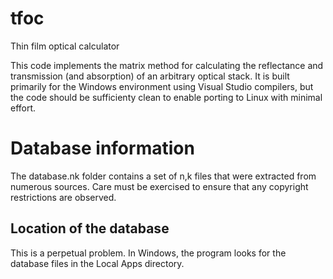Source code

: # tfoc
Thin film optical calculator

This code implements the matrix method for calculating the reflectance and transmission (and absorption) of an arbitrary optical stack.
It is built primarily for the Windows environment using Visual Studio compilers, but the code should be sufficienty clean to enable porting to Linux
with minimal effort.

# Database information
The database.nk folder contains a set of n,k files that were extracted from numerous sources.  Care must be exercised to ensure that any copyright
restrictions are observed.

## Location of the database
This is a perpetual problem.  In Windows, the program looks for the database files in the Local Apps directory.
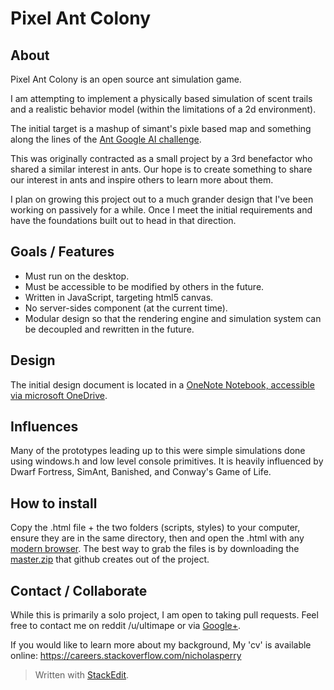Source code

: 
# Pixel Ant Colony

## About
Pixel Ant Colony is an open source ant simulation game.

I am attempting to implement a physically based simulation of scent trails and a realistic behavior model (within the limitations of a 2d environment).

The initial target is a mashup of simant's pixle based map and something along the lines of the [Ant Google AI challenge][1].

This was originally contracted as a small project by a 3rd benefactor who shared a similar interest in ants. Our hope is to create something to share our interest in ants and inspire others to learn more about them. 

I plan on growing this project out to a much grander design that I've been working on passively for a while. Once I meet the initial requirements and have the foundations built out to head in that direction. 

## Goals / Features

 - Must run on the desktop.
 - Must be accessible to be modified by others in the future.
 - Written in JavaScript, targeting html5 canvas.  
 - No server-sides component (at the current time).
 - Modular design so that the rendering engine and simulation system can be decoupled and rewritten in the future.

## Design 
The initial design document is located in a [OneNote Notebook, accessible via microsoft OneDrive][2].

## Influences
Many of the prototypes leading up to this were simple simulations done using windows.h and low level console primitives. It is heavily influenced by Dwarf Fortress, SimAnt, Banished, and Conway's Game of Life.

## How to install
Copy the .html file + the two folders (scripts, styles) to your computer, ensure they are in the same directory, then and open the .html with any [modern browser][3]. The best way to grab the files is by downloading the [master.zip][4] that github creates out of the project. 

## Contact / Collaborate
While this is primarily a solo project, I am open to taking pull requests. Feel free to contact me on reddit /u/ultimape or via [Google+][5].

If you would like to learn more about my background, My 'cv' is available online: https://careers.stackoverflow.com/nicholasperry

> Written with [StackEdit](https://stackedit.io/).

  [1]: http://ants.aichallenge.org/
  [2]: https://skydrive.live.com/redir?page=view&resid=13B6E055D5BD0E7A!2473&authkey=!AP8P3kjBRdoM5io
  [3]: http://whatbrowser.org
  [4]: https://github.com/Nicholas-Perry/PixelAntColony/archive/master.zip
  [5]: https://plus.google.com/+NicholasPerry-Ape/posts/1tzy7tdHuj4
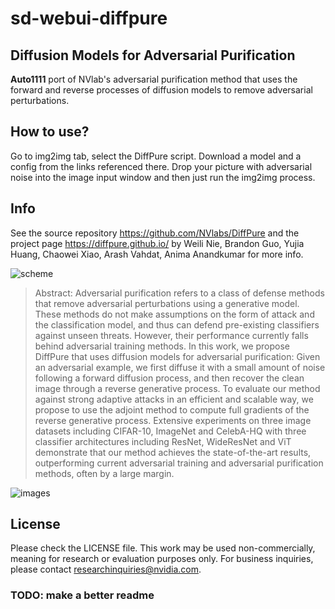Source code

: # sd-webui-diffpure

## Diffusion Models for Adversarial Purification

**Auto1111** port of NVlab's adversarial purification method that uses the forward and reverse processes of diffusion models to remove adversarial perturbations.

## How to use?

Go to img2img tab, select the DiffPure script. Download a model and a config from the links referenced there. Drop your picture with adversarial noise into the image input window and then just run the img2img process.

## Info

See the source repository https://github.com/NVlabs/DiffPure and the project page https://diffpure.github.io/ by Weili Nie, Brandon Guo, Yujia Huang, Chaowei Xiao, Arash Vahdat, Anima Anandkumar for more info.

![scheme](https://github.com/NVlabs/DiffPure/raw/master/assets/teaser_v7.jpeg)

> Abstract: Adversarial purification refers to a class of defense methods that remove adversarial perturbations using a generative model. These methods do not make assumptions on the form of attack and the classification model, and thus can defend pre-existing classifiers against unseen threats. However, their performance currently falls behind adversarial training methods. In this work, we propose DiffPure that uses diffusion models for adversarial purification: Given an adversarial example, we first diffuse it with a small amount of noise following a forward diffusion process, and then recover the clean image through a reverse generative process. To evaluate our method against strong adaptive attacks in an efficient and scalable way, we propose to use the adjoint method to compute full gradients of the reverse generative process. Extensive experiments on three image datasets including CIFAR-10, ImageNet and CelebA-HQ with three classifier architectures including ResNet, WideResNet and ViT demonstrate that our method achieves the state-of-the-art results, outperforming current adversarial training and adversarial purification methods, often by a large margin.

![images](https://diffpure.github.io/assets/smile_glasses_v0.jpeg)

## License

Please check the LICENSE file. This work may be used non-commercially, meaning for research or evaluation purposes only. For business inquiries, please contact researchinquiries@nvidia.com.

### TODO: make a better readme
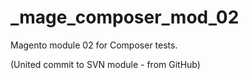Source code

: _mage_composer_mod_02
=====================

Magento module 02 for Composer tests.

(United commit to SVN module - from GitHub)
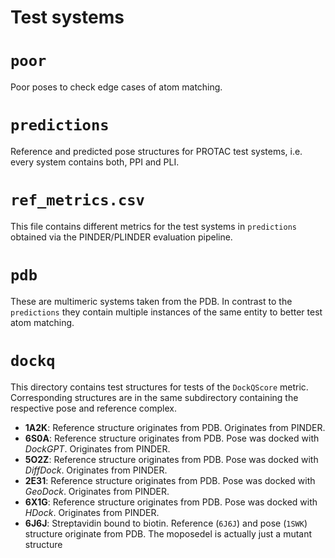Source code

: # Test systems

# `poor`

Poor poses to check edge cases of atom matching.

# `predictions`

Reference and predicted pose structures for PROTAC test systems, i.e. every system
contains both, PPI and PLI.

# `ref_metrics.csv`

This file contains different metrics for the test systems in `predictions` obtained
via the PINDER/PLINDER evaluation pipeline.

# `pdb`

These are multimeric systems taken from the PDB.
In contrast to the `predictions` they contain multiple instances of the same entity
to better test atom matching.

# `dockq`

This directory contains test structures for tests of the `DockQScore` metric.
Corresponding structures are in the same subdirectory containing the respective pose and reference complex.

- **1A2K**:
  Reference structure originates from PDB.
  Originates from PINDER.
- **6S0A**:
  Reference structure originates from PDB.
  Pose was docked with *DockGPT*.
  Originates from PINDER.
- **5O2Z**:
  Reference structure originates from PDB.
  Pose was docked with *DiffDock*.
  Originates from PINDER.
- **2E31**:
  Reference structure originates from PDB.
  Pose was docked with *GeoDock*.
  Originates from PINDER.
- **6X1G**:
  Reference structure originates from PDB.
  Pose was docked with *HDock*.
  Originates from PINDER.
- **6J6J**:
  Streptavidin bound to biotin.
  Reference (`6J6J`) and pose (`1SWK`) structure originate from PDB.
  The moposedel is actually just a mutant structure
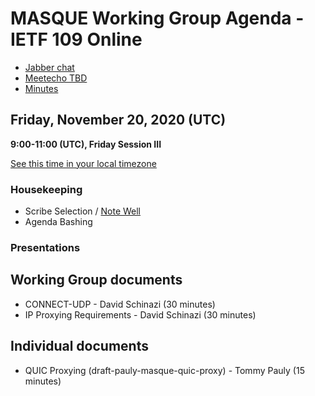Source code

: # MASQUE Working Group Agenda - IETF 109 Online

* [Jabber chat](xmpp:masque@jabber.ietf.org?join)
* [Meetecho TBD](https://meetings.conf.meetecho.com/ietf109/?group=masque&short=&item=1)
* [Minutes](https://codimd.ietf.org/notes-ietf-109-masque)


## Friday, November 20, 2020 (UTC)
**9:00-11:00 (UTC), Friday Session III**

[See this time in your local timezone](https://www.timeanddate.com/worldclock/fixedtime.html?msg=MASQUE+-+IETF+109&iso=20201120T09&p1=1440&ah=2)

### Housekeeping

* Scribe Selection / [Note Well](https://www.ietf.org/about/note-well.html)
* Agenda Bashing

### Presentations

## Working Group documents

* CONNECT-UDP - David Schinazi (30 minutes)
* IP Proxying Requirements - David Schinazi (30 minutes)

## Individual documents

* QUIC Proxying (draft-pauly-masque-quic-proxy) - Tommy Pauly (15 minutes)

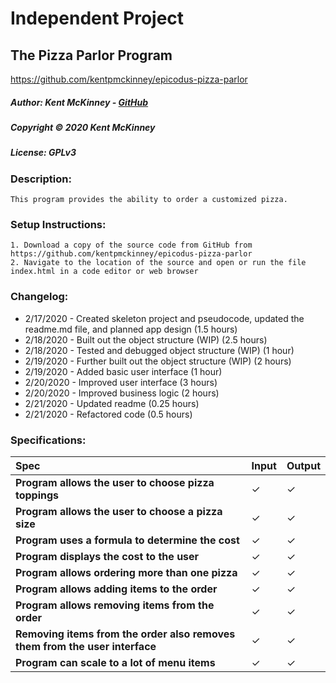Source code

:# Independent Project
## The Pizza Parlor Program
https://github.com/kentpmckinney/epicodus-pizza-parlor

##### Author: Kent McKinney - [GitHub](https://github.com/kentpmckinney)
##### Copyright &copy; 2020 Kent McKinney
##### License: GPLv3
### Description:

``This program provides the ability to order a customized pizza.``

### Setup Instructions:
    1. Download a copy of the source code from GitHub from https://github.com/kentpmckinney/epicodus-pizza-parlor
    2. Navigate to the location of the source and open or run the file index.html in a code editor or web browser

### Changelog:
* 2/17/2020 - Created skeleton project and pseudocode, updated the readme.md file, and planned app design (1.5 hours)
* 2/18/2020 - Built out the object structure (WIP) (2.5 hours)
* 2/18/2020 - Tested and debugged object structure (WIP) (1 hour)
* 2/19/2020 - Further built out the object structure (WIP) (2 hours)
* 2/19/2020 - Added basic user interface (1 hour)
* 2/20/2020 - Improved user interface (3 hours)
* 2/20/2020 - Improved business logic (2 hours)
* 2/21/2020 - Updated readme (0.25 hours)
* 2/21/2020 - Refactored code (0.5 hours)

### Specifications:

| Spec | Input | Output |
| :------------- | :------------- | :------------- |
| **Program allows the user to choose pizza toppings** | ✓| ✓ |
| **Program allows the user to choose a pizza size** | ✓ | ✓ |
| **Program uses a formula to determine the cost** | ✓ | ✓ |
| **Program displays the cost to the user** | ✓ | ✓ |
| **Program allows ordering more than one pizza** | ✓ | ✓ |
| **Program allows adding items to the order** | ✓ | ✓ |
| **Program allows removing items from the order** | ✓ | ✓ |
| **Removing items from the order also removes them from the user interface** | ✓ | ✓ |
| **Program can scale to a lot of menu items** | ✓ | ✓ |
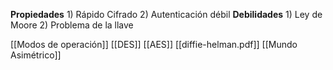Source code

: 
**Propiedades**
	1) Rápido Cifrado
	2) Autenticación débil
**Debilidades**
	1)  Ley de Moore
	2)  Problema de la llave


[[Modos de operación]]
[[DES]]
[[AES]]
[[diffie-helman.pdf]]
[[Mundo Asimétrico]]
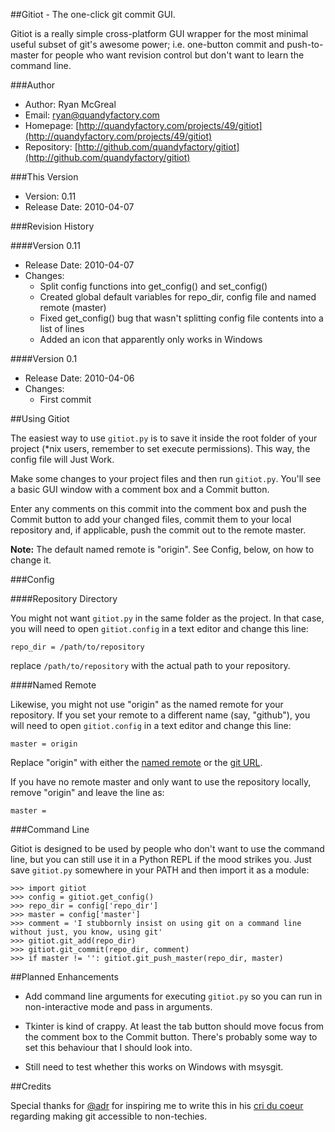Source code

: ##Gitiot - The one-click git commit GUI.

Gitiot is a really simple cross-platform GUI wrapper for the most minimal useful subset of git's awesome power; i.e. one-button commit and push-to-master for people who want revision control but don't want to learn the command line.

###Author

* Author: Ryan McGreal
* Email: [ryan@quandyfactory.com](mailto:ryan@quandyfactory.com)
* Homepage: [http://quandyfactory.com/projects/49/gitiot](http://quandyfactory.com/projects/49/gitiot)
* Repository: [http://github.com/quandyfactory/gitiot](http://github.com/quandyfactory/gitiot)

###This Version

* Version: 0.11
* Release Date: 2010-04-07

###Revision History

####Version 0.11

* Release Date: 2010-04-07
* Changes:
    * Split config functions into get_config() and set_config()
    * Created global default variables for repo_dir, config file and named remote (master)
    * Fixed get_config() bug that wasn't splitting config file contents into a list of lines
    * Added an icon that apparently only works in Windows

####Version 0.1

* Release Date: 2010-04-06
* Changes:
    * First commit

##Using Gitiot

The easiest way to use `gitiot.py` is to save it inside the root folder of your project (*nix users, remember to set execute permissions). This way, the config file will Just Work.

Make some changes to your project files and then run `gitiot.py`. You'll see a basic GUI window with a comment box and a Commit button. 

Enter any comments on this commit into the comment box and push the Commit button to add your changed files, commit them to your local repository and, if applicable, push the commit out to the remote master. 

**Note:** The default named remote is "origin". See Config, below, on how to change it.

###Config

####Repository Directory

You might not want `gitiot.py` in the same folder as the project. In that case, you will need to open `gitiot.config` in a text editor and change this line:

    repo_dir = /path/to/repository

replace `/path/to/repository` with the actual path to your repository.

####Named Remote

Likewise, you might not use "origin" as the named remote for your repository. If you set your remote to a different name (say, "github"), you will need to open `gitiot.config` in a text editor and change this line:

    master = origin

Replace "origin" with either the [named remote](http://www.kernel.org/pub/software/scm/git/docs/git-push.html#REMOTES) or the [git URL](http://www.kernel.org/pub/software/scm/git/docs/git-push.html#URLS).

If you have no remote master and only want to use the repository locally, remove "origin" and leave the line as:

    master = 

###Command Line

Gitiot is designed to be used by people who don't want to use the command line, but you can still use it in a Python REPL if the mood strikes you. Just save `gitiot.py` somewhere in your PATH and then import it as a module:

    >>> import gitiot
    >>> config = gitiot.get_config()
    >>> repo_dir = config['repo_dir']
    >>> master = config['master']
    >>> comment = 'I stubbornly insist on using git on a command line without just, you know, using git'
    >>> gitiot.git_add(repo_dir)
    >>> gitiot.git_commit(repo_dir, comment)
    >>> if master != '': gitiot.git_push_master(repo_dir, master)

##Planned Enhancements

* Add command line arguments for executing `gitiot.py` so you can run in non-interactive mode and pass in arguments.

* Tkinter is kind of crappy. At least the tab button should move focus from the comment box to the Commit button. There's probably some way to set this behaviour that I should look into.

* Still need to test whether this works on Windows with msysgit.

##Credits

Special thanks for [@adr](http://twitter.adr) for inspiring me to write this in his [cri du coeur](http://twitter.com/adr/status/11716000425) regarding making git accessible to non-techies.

What to do:
Using the entries above, repeat only the lines from the one containing "Release Date: 2010-04-06" through the one containing "Make some changes", end lines included.

Answer to this task:
* Release Date: 2010-04-06
* Changes:
    * First commit

##Using Gitiot

The easiest way to use `gitiot.py` is to save it inside the root folder of your project (*nix users, remember to set execute permissions). This way, the config file will Just Work.

Make some changes to your project files and then run `gitiot.py`. You'll see a basic GUI window with a comment box and a Commit button. 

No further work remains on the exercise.